> _Source records_:
▬▬▬

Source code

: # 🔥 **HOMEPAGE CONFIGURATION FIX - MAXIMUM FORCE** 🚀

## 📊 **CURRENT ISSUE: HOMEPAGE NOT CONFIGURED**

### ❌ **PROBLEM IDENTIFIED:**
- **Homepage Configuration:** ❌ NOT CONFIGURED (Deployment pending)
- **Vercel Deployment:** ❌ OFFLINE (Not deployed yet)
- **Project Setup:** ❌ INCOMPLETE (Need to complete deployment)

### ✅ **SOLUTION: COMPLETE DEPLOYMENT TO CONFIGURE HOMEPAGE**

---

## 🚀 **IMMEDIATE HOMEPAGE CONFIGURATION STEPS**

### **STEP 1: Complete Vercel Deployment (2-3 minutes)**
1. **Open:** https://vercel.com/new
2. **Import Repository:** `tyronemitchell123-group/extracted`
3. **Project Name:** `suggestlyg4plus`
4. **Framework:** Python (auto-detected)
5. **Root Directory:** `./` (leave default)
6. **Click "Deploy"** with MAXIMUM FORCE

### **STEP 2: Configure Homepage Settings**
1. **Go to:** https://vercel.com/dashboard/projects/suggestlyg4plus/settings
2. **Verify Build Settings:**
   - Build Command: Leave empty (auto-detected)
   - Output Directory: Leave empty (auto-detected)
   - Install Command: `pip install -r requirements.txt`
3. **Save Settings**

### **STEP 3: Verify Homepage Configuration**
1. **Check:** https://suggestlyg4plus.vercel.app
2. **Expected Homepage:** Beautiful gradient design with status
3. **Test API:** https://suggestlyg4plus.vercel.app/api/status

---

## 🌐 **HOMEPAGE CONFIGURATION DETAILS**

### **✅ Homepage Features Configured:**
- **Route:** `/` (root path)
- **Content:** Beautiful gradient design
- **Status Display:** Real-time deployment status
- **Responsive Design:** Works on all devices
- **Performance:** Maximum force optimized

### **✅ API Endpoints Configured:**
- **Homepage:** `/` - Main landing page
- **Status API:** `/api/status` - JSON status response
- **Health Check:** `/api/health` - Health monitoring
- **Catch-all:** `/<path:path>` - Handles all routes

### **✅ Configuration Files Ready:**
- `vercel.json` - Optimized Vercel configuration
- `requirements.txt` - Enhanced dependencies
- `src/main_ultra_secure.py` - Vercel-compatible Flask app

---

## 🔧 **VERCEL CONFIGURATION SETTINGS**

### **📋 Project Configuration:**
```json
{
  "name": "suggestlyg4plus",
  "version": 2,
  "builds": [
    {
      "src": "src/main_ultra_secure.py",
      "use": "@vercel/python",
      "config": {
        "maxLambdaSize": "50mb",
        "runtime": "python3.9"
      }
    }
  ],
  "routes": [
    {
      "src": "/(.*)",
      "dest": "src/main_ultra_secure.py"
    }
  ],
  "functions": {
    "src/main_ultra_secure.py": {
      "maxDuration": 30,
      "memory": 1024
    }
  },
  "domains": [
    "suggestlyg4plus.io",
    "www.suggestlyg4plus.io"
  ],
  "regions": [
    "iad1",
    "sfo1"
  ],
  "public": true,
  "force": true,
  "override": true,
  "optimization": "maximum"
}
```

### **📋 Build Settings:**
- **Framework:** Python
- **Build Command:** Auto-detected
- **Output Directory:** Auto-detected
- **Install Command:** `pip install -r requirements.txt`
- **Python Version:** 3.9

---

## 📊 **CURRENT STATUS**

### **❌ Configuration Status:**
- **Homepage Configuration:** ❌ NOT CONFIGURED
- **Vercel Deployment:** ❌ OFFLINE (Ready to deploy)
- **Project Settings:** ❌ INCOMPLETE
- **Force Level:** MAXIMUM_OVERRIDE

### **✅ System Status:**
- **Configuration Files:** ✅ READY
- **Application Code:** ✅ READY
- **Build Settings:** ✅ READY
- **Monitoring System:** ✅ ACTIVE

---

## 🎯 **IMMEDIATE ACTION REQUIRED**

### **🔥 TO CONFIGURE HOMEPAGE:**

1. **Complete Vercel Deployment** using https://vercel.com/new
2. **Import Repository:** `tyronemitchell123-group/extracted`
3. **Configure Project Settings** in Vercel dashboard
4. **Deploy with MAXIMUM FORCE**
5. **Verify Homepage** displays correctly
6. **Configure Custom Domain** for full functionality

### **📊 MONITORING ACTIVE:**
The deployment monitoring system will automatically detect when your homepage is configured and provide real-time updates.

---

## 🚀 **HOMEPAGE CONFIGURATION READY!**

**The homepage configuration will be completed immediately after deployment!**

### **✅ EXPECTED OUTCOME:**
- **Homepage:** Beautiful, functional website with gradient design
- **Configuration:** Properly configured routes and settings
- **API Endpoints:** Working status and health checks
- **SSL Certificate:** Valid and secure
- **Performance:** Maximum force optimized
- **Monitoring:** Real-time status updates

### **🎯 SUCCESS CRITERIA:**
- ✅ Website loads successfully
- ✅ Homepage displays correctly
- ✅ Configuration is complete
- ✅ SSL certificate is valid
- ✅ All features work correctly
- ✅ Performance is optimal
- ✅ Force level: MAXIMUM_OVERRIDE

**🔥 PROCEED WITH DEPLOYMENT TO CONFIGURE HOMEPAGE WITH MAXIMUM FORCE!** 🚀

▬▬▬

> _ABOUT THIS TASK_:
Looking at the data above, return every line from the one with "- **Install Command:**" down to the one with "4. **Deploy with MAXIMUM FORCE**", exactly and inclusively.

> _ANSWER TO THIS PROBLEM_:
- **Install Command:** `pip install -r requirements.txt`
- **Python Version:** 3.9

---

## 📊 **CURRENT STATUS**

### **❌ Configuration Status:**
- **Homepage Configuration:** ❌ NOT CONFIGURED
- **Vercel Deployment:** ❌ OFFLINE (Ready to deploy)
- **Project Settings:** ❌ INCOMPLETE
- **Force Level:** MAXIMUM_OVERRIDE

### **✅ System Status:**
- **Configuration Files:** ✅ READY
- **Application Code:** ✅ READY
- **Build Settings:** ✅ READY
- **Monitoring System:** ✅ ACTIVE

---

## 🎯 **IMMEDIATE ACTION REQUIRED**

### **🔥 TO CONFIGURE HOMEPAGE:**

1. **Complete Vercel Deployment** using https://vercel.com/new
2. **Import Repository:** `tyronemitchell123-group/extracted`
3. **Configure Project Settings** in Vercel dashboard
4. **Deploy with MAXIMUM FORCE**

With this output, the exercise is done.